» EXERCISE MATERIALS
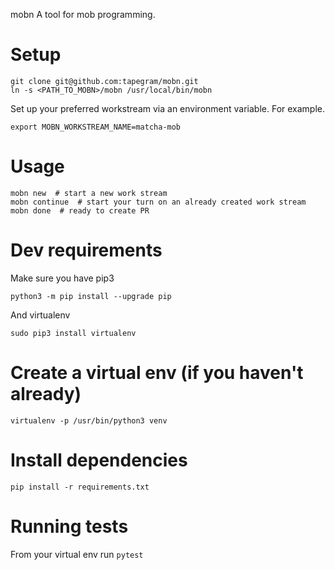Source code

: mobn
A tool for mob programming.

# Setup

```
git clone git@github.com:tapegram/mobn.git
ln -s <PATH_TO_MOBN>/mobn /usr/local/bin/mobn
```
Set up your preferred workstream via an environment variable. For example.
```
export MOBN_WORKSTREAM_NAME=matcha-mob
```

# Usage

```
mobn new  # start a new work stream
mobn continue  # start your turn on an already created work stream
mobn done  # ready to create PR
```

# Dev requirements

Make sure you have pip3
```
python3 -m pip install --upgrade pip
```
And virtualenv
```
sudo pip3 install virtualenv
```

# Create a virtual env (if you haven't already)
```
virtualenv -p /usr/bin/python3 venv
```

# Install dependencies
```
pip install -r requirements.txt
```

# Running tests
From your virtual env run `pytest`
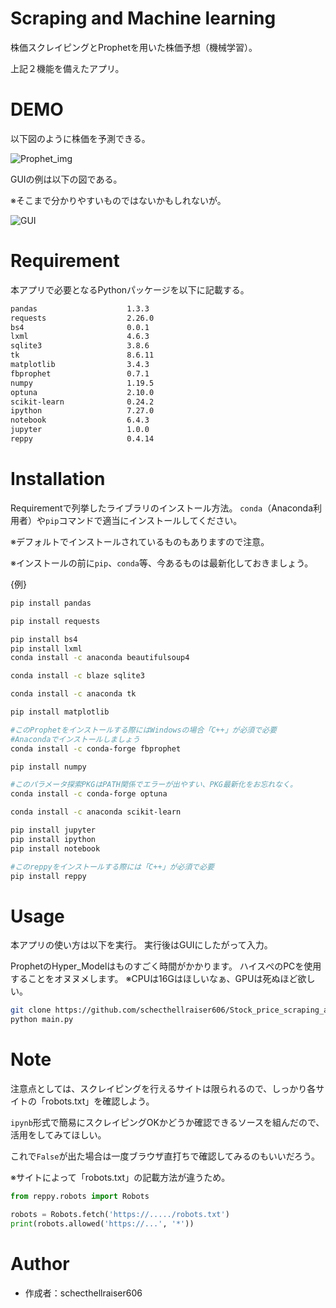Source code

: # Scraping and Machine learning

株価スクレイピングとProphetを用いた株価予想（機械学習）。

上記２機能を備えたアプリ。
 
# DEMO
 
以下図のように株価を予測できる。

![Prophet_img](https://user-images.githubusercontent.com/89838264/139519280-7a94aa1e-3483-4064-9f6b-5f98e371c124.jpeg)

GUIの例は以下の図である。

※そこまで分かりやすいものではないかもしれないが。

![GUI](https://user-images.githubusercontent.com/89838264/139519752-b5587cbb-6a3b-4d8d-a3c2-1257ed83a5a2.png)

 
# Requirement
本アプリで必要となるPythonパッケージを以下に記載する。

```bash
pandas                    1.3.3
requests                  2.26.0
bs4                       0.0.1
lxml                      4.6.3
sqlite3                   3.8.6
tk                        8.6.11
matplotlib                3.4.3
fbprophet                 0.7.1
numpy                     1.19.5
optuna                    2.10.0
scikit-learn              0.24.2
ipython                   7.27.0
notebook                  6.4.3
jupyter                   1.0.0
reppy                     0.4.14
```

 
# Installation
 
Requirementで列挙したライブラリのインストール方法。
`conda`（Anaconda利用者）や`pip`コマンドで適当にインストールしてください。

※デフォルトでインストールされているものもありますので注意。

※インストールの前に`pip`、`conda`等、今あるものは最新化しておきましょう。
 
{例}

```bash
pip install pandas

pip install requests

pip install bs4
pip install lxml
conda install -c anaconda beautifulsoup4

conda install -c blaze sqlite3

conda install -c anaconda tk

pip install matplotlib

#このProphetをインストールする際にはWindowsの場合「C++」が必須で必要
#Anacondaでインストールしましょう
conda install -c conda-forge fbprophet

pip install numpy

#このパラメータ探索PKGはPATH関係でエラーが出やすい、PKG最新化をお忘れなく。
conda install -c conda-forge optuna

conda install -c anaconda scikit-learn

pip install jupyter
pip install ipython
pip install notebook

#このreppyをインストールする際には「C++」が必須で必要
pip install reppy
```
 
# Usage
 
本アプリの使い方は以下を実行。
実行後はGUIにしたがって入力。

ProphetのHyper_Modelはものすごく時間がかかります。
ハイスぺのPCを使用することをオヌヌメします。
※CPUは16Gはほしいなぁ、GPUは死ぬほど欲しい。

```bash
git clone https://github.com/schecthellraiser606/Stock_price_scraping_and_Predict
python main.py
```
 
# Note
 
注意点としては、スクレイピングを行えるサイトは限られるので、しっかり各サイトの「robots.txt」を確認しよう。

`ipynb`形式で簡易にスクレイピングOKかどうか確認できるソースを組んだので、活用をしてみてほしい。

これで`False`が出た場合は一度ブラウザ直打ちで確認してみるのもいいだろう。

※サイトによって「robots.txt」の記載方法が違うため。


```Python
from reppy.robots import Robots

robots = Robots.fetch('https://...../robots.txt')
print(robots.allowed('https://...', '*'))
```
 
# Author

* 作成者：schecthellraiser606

---

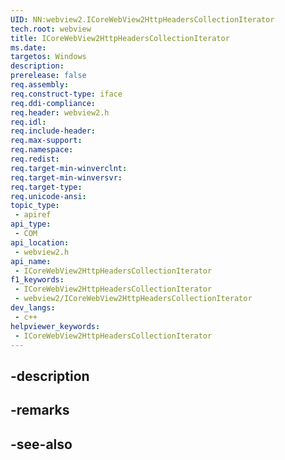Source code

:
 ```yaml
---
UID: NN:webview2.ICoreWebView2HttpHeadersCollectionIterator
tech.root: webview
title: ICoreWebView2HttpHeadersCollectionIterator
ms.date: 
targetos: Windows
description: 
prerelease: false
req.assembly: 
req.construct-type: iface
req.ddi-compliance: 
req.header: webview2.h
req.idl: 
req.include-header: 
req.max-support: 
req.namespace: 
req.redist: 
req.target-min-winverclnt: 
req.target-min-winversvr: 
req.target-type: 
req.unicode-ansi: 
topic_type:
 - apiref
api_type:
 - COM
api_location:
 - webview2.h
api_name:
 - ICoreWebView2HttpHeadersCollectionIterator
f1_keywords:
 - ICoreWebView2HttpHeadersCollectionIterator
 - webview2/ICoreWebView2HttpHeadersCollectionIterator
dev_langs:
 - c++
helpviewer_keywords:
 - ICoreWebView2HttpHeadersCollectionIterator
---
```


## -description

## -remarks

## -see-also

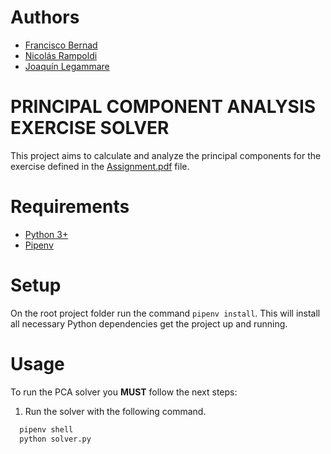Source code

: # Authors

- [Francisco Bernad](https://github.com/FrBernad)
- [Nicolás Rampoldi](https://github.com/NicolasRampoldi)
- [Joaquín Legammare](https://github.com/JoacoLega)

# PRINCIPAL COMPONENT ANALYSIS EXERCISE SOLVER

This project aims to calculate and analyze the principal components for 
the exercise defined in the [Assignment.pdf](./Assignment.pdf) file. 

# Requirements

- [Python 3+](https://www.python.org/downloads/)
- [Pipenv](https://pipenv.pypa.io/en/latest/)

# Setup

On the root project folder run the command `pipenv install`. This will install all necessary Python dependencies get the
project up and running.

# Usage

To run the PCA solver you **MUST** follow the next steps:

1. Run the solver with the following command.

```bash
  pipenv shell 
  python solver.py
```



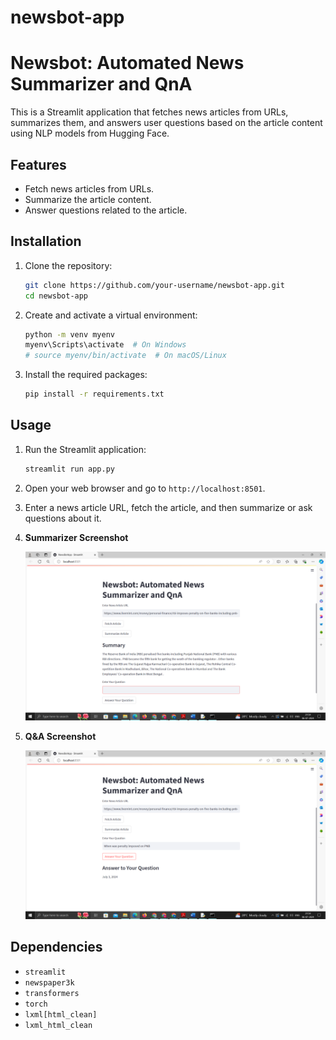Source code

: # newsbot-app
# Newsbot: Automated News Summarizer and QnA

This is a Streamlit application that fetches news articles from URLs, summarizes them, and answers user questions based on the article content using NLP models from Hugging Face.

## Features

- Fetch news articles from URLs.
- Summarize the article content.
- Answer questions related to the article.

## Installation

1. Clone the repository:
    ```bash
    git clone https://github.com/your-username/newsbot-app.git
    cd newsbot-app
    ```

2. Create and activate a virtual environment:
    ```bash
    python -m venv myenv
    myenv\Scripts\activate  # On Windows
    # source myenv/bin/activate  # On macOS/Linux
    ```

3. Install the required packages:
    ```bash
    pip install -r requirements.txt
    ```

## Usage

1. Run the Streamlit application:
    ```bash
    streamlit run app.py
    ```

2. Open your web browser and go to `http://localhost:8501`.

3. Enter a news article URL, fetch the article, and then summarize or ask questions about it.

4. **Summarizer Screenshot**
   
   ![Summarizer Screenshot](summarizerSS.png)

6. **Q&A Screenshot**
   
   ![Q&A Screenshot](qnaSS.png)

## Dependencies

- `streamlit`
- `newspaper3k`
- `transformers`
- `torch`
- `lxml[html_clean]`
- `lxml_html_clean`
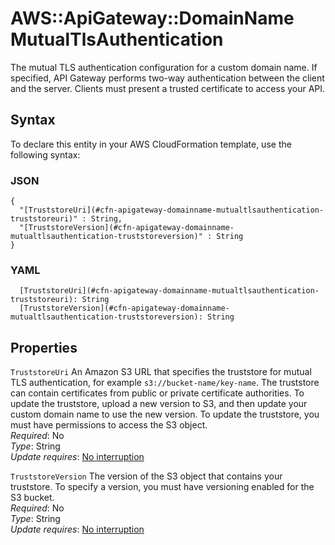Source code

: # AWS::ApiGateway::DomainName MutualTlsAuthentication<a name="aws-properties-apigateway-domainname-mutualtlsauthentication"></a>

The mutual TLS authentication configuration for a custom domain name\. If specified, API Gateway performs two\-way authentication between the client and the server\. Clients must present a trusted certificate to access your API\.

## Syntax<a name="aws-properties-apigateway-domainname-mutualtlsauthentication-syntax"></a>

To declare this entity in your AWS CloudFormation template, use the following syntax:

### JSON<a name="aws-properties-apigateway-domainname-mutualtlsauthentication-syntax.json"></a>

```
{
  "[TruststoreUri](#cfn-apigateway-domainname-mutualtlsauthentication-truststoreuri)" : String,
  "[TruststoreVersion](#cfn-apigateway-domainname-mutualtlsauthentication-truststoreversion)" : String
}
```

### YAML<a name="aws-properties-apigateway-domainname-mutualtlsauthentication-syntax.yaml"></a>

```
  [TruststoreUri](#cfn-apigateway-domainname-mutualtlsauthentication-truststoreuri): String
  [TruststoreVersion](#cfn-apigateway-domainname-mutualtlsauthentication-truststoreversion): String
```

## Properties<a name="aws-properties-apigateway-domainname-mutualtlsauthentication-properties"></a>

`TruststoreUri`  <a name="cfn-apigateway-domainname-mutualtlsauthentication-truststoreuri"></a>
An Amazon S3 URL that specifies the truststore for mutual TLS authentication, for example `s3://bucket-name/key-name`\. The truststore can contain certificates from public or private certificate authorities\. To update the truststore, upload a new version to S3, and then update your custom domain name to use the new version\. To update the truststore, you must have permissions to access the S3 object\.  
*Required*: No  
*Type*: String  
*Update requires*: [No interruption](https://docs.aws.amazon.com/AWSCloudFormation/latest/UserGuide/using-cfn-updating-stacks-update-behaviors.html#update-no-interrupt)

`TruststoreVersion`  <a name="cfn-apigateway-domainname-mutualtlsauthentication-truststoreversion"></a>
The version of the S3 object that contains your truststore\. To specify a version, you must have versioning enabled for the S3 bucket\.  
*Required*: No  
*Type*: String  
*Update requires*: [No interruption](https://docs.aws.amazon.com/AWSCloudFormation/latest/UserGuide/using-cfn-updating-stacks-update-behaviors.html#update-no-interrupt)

» WORK ITEM
The answer is the run of lines above from the line containing "This project aims" through the line containing "- [Python 3+](https://www.python.org/downloads/)", copied exactly and alone.

» SOLVED EXERCISE
This project aims to calculate and analyze the principal components for 
the exercise defined in the [Assignment.pdf](./Assignment.pdf) file. 

# Requirements

- [Python 3+](https://www.python.org/downloads/)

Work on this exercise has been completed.